An impressive, circular building with pillars of grandeur. To Joe, it felt like roman and renaissance architecture fucked and had a baby.
"You bring him here without permission? You pollute my home with his presence?"
Sitting above in the seat of Arryn was she: Lysa Arryn.
Having Tyrion in her home had gotten her worked up. She huffed and puffed as she glared down at her sister.
Tyrion and Joe stood beside Lady Catelyn. Tyrion was taking this seriously, but Joe. . .
He couldn't take his eyes off the ravenous boy suckling at Lysa's tit.

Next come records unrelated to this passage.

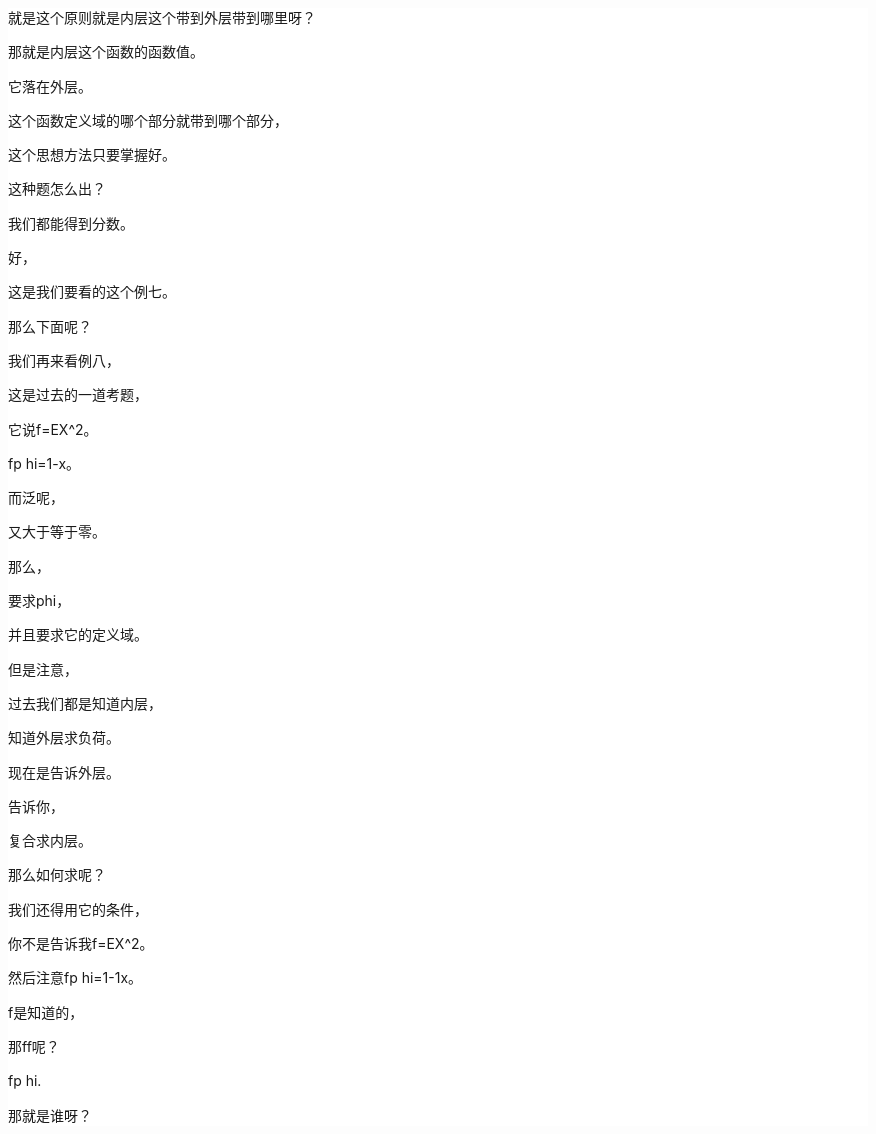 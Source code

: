 就是这个原则就是内层这个带到外层带到哪里呀？

那就是内层这个函数的函数值。

它落在外层。

这个函数定义域的哪个部分就带到哪个部分，

这个思想方法只要掌握好。

这种题怎么出？

我们都能得到分数。

好，

这是我们要看的这个例七。

那么下面呢？

我们再来看例八，

这是过去的一道考题，

它说f=EX^2。

fp hi=1-x。

而泛呢，

又大于等于零。

那么，

要求phi，

并且要求它的定义域。

但是注意，

过去我们都是知道内层，

知道外层求负荷。

现在是告诉外层。

告诉你，

复合求内层。

那么如何求呢？

我们还得用它的条件，

你不是告诉我f=EX^2。

然后注意fp hi=1-1x。

f是知道的，

那ff呢？

fp hi.

那就是谁呀？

Robin Arryn. He had to be five years old, at least. . Watching it on the TV show was one thing, but actually being there was another.
Lysa Arryn looked down at her son suckling at her breast, "Your aunt has done a bad thing, Robin, a very bad thing. You remember her, don't you?"
Lysa Arryn spoke to her sister with pride, "Isn't he beautiful? And strong too. Jon knew it. His last words were, 'the seed is strong'. He wanted everyone to know what a good, strong boy his son would grow up to be. Look at him, the lord of all the Vale."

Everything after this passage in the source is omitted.